Türk Mûsikîsinin Yeni Meseleleri -2- “Besteler ve Bestekârlar!..” Fırat Kızıltuğ


Toplam Okunma: 3895 | En Son Okunma: 07.05.2024 - 22:16
Kategori: Fikir Yazıları

Mûsikî mensubu pek çok kişinin hallerini gördükçe rahmetli, Tanbûrî İzzettin Ökte’yi hatırlarım. Birgün: “Türk Mûsikîsini bütün varlığımla severim; ama mensûbeyninden nefret ederim.” Demişti… Türk Mûsikîsinin karakterini, makam yapısını, usullerini, güftelerini, ıstılahlarını (terminolojisini) bozmak ve kişisel üslûplarını, tavırlarını, resmî budalalıkların ve ahmaklıkların gözünü boyayarak, yutturmaya ve bunu da düzmece bestecilerle halletme yoluna giren, sahte sanatkârın marifetleridir bunlar…

Türk Mûsikîsinin Yeni Meseleleri -2- “Besteler ve Bestekârlar!..” Fırat Kızıltuğ

Sadece ülkemizde Türk Mûsikîsinin iki amansız düşmanı vardır.
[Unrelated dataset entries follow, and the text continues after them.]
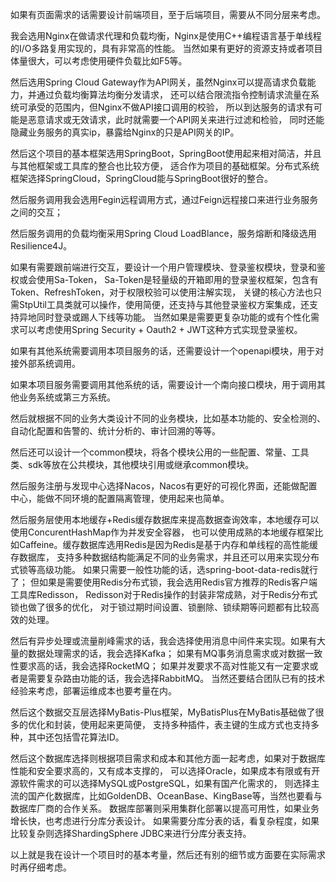 如果有页面需求的话需要设计前端项目，至于后端项目，需要从不同分层来考虑。

我会选用Nginx在做请求代理和负载均衡，Nginx是使用C++编程语言基于单线程的I/O多路复用实现的，具有非常高的性能。
当然如果有更好的资源支持或者项目体量很大，可以考虑使用硬件负载比如F5等。

然后选用Spring Cloud Gateway作为API网关，虽然Nginx可以提高请求负载能力，并通过负载均衡算法均衡分发请求，
还可以结合限流指令控制请求流量在系统可承受的范围内，但Nginx不做API接口调用的校验，
所以到达服务的请求有可能是恶意请求或无效请求，此时就需要一个API网关来进行过滤和检验，
同时还能隐藏业务服务的真实ip，暴露给Nginx的只是API网关的IP。

然后这个项目的基本框架选用SpringBoot，SpringBoot使用起来相对简洁，并且与其他框架或工具库的整合也比较方便，
适合作为项目的基础框架。分布式系统框架选择SpringCloud，SpringCloud能与SpringBoot很好的整合。

然后服务调用我会选用Fegin远程调用方式，通过Feign远程接口来进行业务服务之间的交互；

然后服务调用的负载均衡采用Spring Cloud LoadBlance，服务熔断和降级选用Resilience4J。

如果有需要跟前端进行交互，要设计一个用户管理模块、登录鉴权模块，登录和鉴权或会使用Sa-Token，
Sa-Token是轻量级的开箱即用的登录鉴权框架，包含有Token、RefreshToken，对于权限校验可以使用注解实现，
关键的核心方法也只需StpUtil工具类就可以操作，使用简便，还支持与其他登录鉴权方案集成，还支持异地同时登录或踢人下线等功能。
当然如果是需要更复杂功能的或有个性化需求可以考虑使用Spring Security + Oauth2 + JWT这种方式实现登录鉴权。

如果有其他系统需要调用本项目服务的话，还需要设计一个openapi模块，用于对接外部系统调用。

如果本项目服务需要调用其他系统的话，需要设计一个南向接口模块，用于调用其他业务系统或第三方系统。

然后就根据不同的业务大类设计不同的业务模块，比如基本功能的、安全检测的、自动化配置和告警的、统计分析的、审计回溯的等等。

然后还可以设计一个common模块，将各个模块公用的一些配置、常量、工具类、sdk等放在公共模块，其他模块引用或继承common模块。

然后服务注册与发现中心选择Nacos，Nacos有更好的可视化界面，还能做配置中心，能做不同环境的配置隔离管理，使用起来也简单。

然后服务层使用本地缓存+Redis缓存数据库来提高数据查询效率，本地缓存可以使用ConcurentHashMap作为并发安全容器，
也可以使用成熟的本地缓存框架比如Caffeine。缓存数据库选用Redis是因为Redis是基于内存和单线程的高性能缓存数据库，
支持多种数据结构能满足不同的业务需求，并且还可以用来实现分布式锁等高级功能。
如果只需要一般性功能的话，选spring-boot-data-redis就行了；
但如果是需要使用Redis分布式锁，我会选用Redis官方推荐的Redis客户端工具库Redisson，
Redisson对于Redis操作的封装非常成熟，对于Redis分布式锁也做了很多的优化，
对于锁过期时间设置、锁删除、锁续期等问题都有比较高效的处理。

然后有异步处理或流量削峰需求的话，我会选择使用消息中间件来实现。如果有大量的数据处理需求的话，我会选择Kafka；
如果有MQ事务消息需求或对数据一致性要求高的话，我会选择RocketMQ；
如果并发要求不高对性能又有一定要求或者是需要复杂路由功能的话，我会选择RabbitMQ。
当然还要结合团队已有的技术经验来考虑，部署运维成本也要考量在内。

然后这个数据交互层选择MyBatis-Plus框架，MyBatisPlus在MyBatis基础做了很多的优化和封装，使用起来更简便，
支持多种插件，表主键的生成方式也支持多种，其中还包括雪花算法ID。

然后这个数据库选择则根据项目需求和成本和其他方面一起考虑，如果对于数据库性能和安全要求高的，又有成本支撑的，
可以选择Oracle，如果成本有限或有开源软件需求的可以选择MySQL或PostgreSQL，如果有国产化需求的，
则选择主流的国产化数据库，比如GoldenDB、OceanBase、KingBase等，当然也要看与数据库厂商的合作关系。
数据库部署则采用集群化部署以提高可用性，如果业务增长快，也考虑进行分库分表设计。
如果需要分库分表的话，看复杂程度，如果比较复杂则选择ShardingSphere JDBC来进行分库分表支持。

以上就是我在设计一个项目时的基本考量，然后还有别的细节或方面要在实际需求时再仔细考虑。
Biri malûmdur. İmansız ve insafsız “batıcılar” . İkincisi Türk Mûsikîsinin içinde ve yüreğinde eğleşen, gününü gün eden, parsa toplayan, sûret-i haktan görünüp mûsikîmize hizmet etme yerine, sanatımızı kendi hizmetine almaya çalışam kişiler.

Mûsikî mensubu pek çok kişinin hallerini gördükçe rahmetli, Tanbûrî İzzettin Ökte’yi hatırlarım. Birgün: “Türk Mûsikîsini bütün varlığımla severim; ama mensûbeyninden nefret ederim.” Demişti.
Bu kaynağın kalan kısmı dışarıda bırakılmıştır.